Adieu Leopoldina. Le courant est dur, le soleil étincelle sur la rivière, nos pirogues sont chargées à ras-bord et le moindre mouvement menace de nous précipiter dans les flots.

Par endroits, des zones pluvieuses stagnent sur le fleuve et lorsque nous les traversons, une avalanche de gouttes énormes trempe notre pirogue et nous fait grelotter. L’embarcation qui nous précède a disparu dans la brume. Le matériel est recouvert d’épais ponchos de laine brute. On distingue très mal à cinq mètres ; l’eau est noire, les racines tourmentées des arbres qui forment sur la berge an mur infranchissable, apparaissent très vaguement et créent de dangereux remous.

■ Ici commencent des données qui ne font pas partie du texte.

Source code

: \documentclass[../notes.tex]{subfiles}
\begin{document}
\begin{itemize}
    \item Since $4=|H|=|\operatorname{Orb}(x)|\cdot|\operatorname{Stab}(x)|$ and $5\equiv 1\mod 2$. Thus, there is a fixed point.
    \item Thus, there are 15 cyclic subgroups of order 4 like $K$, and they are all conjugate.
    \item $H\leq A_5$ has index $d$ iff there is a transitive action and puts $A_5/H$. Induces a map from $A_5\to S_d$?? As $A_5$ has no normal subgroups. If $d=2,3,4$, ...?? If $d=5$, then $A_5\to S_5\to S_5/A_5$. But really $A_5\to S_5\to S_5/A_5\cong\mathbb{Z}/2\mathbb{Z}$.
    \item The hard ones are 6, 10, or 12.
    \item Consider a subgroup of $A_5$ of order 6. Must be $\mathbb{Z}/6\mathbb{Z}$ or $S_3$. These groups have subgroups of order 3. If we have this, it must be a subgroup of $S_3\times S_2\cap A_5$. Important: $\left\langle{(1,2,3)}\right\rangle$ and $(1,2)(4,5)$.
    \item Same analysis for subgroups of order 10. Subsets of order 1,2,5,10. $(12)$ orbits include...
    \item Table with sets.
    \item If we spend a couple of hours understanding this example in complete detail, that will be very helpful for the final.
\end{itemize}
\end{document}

Des épaves dérivent entre deux eaux et heurtent la coque comme des boutoirs, nous précipitant les uns sur les autres. Les brumes franchies, un soleil éclatant rôtit nos épidermes et rend insupportable la réverbération. Des envolées de gros oiseaux blancs nous dépassent. Le spectacle familier des berges du Rio Araguaya n’émeut plus personne avec l’inévitable défilé de ses murailles croulantes de lianes épineuses, ses arbres géants pleins d’une vie intense et mystérieuse.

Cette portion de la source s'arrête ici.